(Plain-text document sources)

==========

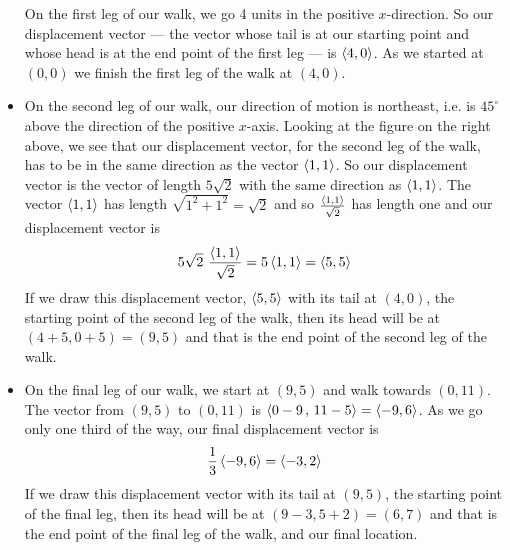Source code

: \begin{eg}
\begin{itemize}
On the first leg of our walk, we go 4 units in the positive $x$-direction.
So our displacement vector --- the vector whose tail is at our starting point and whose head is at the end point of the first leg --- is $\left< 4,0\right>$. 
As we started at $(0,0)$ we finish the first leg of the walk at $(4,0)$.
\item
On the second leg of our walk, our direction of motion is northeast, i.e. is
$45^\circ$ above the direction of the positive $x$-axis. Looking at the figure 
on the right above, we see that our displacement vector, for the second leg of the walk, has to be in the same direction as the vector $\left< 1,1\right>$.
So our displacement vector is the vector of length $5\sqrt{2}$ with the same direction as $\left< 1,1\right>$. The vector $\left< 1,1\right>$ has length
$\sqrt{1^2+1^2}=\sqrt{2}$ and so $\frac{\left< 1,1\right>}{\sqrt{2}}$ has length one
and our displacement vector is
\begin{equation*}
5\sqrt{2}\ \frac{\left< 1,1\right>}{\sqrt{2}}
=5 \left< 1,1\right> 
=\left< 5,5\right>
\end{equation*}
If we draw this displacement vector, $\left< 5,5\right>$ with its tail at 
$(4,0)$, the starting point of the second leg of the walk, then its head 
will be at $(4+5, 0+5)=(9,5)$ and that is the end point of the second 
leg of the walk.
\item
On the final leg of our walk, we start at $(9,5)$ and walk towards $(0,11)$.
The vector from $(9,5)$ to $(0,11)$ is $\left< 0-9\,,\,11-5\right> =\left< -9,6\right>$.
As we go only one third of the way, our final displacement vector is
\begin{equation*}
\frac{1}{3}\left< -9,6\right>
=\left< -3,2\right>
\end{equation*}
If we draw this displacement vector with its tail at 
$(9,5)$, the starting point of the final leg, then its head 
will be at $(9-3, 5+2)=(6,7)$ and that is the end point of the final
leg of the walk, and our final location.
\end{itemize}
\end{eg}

==========

= Work instruction =
A faithful copy of all the entries is required, pictures excluded.

= Answer to this exercise =
Source code

: \begin{eg}
\begin{itemize}
On the first leg of our walk, we go 4 units in the positive $x$-direction.
So our displacement vector --- the vector whose tail is at our starting point and whose head is at the end point of the first leg --- is $\left< 4,0\right>$. 
As we started at $(0,0)$ we finish the first leg of the walk at $(4,0)$.
\item
On the second leg of our walk, our direction of motion is northeast, i.e. is
$45^\circ$ above the direction of the positive $x$-axis. Looking at the figure 
on the right above, we see that our displacement vector, for the second leg of the walk, has to be in the same direction as the vector $\left< 1,1\right>$.
So our displacement vector is the vector of length $5\sqrt{2}$ with the same direction as $\left< 1,1\right>$. The vector $\left< 1,1\right>$ has length
$\sqrt{1^2+1^2}=\sqrt{2}$ and so $\frac{\left< 1,1\right>}{\sqrt{2}}$ has length one
and our displacement vector is
\begin{equation*}
5\sqrt{2}\ \frac{\left< 1,1\right>}{\sqrt{2}}
=5 \left< 1,1\right> 
=\left< 5,5\right>
\end{equation*}
If we draw this displacement vector, $\left< 5,5\right>$ with its tail at 
$(4,0)$, the starting point of the second leg of the walk, then its head 
will be at $(4+5, 0+5)=(9,5)$ and that is the end point of the second 
leg of the walk.
\item
On the final leg of our walk, we start at $(9,5)$ and walk towards $(0,11)$.
The vector from $(9,5)$ to $(0,11)$ is $\left< 0-9\,,\,11-5\right> =\left< -9,6\right>$.
As we go only one third of the way, our final displacement vector is
\begin{equation*}
\frac{1}{3}\left< -9,6\right>
=\left< -3,2\right>
\end{equation*}
If we draw this displacement vector with its tail at 
$(9,5)$, the starting point of the final leg, then its head 
will be at $(9-3, 5+2)=(6,7)$ and that is the end point of the final
leg of the walk, and our final location.
\end{itemize}
\end{eg}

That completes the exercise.